MATERIAL PROVIDED Start Marker

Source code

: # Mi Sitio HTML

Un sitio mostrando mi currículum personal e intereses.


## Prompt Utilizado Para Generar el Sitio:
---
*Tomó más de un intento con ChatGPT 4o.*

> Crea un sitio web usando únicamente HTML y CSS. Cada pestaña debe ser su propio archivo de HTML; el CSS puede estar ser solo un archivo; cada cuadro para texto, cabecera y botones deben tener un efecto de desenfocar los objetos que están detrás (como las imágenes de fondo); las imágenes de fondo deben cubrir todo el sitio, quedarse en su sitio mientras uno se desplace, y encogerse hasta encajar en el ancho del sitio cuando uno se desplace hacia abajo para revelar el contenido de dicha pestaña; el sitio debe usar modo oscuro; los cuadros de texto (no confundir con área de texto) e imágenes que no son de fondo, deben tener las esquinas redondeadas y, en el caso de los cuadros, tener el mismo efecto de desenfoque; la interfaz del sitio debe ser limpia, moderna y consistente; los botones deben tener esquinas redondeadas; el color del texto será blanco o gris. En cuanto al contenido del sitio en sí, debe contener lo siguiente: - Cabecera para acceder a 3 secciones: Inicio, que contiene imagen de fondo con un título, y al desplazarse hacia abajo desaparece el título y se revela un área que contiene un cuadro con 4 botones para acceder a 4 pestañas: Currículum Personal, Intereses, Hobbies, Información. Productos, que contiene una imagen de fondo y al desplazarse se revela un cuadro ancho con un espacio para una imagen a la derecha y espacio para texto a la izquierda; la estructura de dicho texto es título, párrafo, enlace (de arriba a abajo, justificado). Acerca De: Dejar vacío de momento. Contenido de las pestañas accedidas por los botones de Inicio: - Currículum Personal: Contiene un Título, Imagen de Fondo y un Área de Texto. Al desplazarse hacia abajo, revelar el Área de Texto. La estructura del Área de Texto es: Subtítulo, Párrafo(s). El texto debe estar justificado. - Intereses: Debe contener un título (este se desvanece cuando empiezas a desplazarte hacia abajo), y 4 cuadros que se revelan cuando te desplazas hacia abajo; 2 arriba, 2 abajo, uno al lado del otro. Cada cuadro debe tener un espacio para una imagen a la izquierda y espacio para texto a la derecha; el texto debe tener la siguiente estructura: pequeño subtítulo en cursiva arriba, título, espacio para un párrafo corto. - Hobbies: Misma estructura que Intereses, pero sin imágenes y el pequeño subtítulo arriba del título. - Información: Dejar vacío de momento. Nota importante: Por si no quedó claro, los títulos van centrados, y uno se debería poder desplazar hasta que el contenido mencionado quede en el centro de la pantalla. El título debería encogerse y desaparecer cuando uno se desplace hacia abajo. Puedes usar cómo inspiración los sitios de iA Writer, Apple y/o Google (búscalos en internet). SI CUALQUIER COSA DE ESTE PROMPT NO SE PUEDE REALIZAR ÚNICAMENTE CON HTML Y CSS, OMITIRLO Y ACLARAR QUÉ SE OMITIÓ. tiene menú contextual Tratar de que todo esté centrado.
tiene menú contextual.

MATERIAL PROVIDED End Marker

● EXERCISE INSTRUCTIONS
In the listing above, locate the line containing "Un sitio mostrando" and the line containing "con ChatGPT 4o.*". Extract those two lines and every line between them, exactly as written, and only those.

● EXPECTED ANSWER
Un sitio mostrando mi currículum personal e intereses.


## Prompt Utilizado Para Generar el Sitio:
---
*Tomó más de un intento con ChatGPT 4o.*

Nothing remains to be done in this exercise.